Task details:
The lines to reproduce run from the first one below to the line containing "su faceta profesional.", both included. Reproduce them exactly and nothing else.

Stored data entries:
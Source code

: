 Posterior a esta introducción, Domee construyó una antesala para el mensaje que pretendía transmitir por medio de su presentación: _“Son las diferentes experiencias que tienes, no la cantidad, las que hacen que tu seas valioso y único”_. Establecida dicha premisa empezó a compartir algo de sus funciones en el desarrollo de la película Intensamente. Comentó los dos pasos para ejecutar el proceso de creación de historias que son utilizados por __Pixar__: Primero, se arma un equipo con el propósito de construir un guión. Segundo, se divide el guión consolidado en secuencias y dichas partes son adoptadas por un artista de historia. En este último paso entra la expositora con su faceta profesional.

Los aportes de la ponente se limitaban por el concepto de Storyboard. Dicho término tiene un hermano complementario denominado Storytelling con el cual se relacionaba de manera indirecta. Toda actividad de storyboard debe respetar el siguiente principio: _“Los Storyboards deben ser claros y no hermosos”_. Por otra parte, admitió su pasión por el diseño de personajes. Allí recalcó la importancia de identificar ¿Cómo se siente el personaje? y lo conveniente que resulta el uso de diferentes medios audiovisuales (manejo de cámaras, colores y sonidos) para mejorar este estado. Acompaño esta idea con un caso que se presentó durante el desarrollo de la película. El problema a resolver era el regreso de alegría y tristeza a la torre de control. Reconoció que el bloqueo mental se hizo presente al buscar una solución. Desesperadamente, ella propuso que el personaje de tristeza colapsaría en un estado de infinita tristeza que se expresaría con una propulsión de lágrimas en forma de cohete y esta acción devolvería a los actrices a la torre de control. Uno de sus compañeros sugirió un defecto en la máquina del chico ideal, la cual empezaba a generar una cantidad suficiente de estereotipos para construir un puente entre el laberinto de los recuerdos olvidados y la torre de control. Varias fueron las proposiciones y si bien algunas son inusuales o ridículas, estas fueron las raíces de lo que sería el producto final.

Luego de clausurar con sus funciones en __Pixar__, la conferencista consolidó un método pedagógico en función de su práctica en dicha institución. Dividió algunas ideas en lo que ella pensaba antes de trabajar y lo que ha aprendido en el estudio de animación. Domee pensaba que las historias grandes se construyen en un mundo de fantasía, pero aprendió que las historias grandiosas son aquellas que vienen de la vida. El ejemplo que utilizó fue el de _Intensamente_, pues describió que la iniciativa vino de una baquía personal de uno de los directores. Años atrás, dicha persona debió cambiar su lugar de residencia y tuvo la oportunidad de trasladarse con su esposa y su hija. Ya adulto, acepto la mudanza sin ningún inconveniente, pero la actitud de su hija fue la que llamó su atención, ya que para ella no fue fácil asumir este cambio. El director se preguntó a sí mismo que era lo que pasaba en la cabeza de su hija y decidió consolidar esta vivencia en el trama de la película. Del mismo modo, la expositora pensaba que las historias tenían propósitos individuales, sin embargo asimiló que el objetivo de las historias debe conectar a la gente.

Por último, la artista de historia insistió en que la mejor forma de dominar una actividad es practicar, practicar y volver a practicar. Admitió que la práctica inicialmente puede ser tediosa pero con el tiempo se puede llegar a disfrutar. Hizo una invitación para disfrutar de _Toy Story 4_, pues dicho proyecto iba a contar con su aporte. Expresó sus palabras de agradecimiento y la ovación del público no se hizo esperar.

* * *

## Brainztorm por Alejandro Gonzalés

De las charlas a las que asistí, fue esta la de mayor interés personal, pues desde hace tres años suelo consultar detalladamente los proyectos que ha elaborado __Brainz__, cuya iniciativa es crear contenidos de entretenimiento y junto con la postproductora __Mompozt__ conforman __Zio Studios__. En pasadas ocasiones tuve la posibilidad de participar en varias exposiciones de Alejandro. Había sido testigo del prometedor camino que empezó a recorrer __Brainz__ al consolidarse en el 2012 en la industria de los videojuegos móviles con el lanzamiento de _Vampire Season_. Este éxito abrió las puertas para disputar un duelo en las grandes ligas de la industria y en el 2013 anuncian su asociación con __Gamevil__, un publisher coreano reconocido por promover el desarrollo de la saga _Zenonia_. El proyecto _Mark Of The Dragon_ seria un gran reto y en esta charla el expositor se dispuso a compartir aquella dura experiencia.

Response area:
Source code

: Posterior a esta introducción, Domee construyó una antesala para el mensaje que pretendía transmitir por medio de su presentación: _“Son las diferentes experiencias que tienes, no la cantidad, las que hacen que tu seas valioso y único”_. Establecida dicha premisa empezó a compartir algo de sus funciones en el desarrollo de la película Intensamente. Comentó los dos pasos para ejecutar el proceso de creación de historias que son utilizados por __Pixar__: Primero, se arma un equipo con el propósito de construir un guión. Segundo, se divide el guión consolidado en secuencias y dichas partes son adoptadas por un artista de historia. En este último paso entra la expositora con su faceta profesional.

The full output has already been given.